Entry requirements

120 credits including Algebraic Structures.

Learning outcomes

In order to pass the course the student should be able to

• define the key notions of algebraic number theory and outline their interrelation;
• calculate the most important number theoretical quantities introduced during the course;
• give an account of the fundamental theorems of the course and apply them in specific cases;
• outline important parts of the theory presented during the course, such as the deduction of the four-squares theorem from Minkowski's theorem and Kummer's proof of Fermat's great theorem for regular prime exponents;
• explain the concept of "geometry of numbers" according to Minkowski.

Content

Integral elements in commutative ring extensions. Dedekind rings, their ideal theory and ideal classgroup. Fundamental theorem of Dedekind rings. Quadratic number fields. Cyclotomic fields and cyclotomic integers.

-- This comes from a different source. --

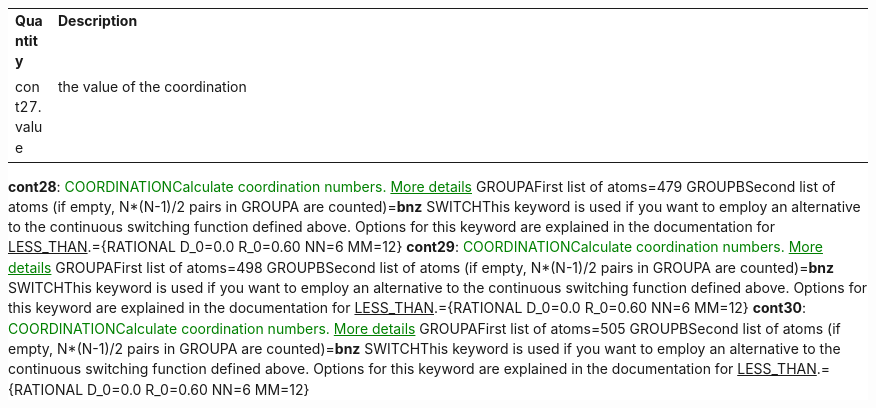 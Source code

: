 <span style="display:none;" id="data/T4L_benzene/opes_explore/template/plumed_contact_6_12.datcont27">The COORDINATION action with label <b>cont27</b> calculates the following quantities:<table  align="center" frame="void" width="95%" cellpadding="5%"><tr><td width="5%"><b> Quantity </b>  </td><td><b> Description </b> </td></tr><tr><td width="5%">cont27.value</td><td>the value of the coordination</td></tr></table></span><b name="data/T4L_benzene/opes_explore/template/plumed_contact_6_12.datcont28" onclick='showPath("data/T4L_benzene/opes_explore/template/plumed_contact_6_12.dat","data/T4L_benzene/opes_explore/template/plumed_contact_6_12.datcont28","data/T4L_benzene/opes_explore/template/plumed_contact_6_12.datcont28","brown")'>cont28</b>: <span class="plumedtooltip" style="color:green">COORDINATION<span class="right">Calculate coordination numbers. <a href="https://www.plumed.org/doc-master/user-doc/html/COORDINATION" style="color:green">More details</a><i></i></span></span> <span class="plumedtooltip">GROUPA<span class="right">First list of atoms<i></i></span></span>=479 <span class="plumedtooltip">GROUPB<span class="right">Second list of atoms (if empty, N*(N-1)/2 pairs in GROUPA are counted)<i></i></span></span>=<b name="data/T4L_benzene/opes_explore/template/plumed_contact_6_12.datbnz">bnz</b> <span class="plumedtooltip">SWITCH<span class="right">This keyword is used if you want to employ an alternative to the continuous switching function defined above. Options for this keyword are explained in the documentation for <a href="https://www.plumed.org/doc-master/user-doc/html/LESS_THAN">LESS_THAN</a>.<i></i></span></span>={RATIONAL D_0=0.0 R_0=0.60 NN=6 MM=12}
<span style="display:none;" id="data/T4L_benzene/opes_explore/template/plumed_contact_6_12.datcont28">The COORDINATION action with label <b>cont28</b> calculates the following quantities:<table  align="center" frame="void" width="95%" cellpadding="5%"><tr><td width="5%"><b> Quantity </b>  </td><td><b> Description </b> </td></tr><tr><td width="5%">cont28.value</td><td>the value of the coordination</td></tr></table></span><b name="data/T4L_benzene/opes_explore/template/plumed_contact_6_12.datcont29" onclick='showPath("data/T4L_benzene/opes_explore/template/plumed_contact_6_12.dat","data/T4L_benzene/opes_explore/template/plumed_contact_6_12.datcont29","data/T4L_benzene/opes_explore/template/plumed_contact_6_12.datcont29","brown")'>cont29</b>: <span class="plumedtooltip" style="color:green">COORDINATION<span class="right">Calculate coordination numbers. <a href="https://www.plumed.org/doc-master/user-doc/html/COORDINATION" style="color:green">More details</a><i></i></span></span> <span class="plumedtooltip">GROUPA<span class="right">First list of atoms<i></i></span></span>=498 <span class="plumedtooltip">GROUPB<span class="right">Second list of atoms (if empty, N*(N-1)/2 pairs in GROUPA are counted)<i></i></span></span>=<b name="data/T4L_benzene/opes_explore/template/plumed_contact_6_12.datbnz">bnz</b> <span class="plumedtooltip">SWITCH<span class="right">This keyword is used if you want to employ an alternative to the continuous switching function defined above. Options for this keyword are explained in the documentation for <a href="https://www.plumed.org/doc-master/user-doc/html/LESS_THAN">LESS_THAN</a>.<i></i></span></span>={RATIONAL D_0=0.0 R_0=0.60 NN=6 MM=12}
<span style="display:none;" id="data/T4L_benzene/opes_explore/template/plumed_contact_6_12.datcont29">The COORDINATION action with label <b>cont29</b> calculates the following quantities:<table  align="center" frame="void" width="95%" cellpadding="5%"><tr><td width="5%"><b> Quantity </b>  </td><td><b> Description </b> </td></tr><tr><td width="5%">cont29.value</td><td>the value of the coordination</td></tr></table></span><b name="data/T4L_benzene/opes_explore/template/plumed_contact_6_12.datcont30" onclick='showPath("data/T4L_benzene/opes_explore/template/plumed_contact_6_12.dat","data/T4L_benzene/opes_explore/template/plumed_contact_6_12.datcont30","data/T4L_benzene/opes_explore/template/plumed_contact_6_12.datcont30","brown")'>cont30</b>: <span class="plumedtooltip" style="color:green">COORDINATION<span class="right">Calculate coordination numbers. <a href="https://www.plumed.org/doc-master/user-doc/html/COORDINATION" style="color:green">More details</a><i></i></span></span> <span class="plumedtooltip">GROUPA<span class="right">First list of atoms<i></i></span></span>=505 <span class="plumedtooltip">GROUPB<span class="right">Second list of atoms (if empty, N*(N-1)/2 pairs in GROUPA are counted)<i></i></span></span>=<b name="data/T4L_benzene/opes_explore/template/plumed_contact_6_12.datbnz">bnz</b> <span class="plumedtooltip">SWITCH<span class="right">This keyword is used if you want to employ an alternative to the continuous switching function defined above. Options for this keyword are explained in the documentation for <a href="https://www.plumed.org/doc-master/user-doc/html/LESS_THAN">LESS_THAN</a>.<i></i></span></span>={RATIONAL D_0=0.0 R_0=0.60 NN=6 MM=12}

Regular and irregular primes. Kummer's lemma. Kummer's proof of Fermat's great theorem for regular prime exponents. Norm and trace of an algebraic number. Ramification index and residue class degree of a prime ideal with respect to an algebraic field extension. Discriminant of an algebraic number field. Lattices in Rⁿ and their quotient torus. Minkowski's theorem. Four-squares theorem. Minkowski's bound.

Instruction

Lectures.

Assessment

Written examination at the end of the course and assignments distributed during the course.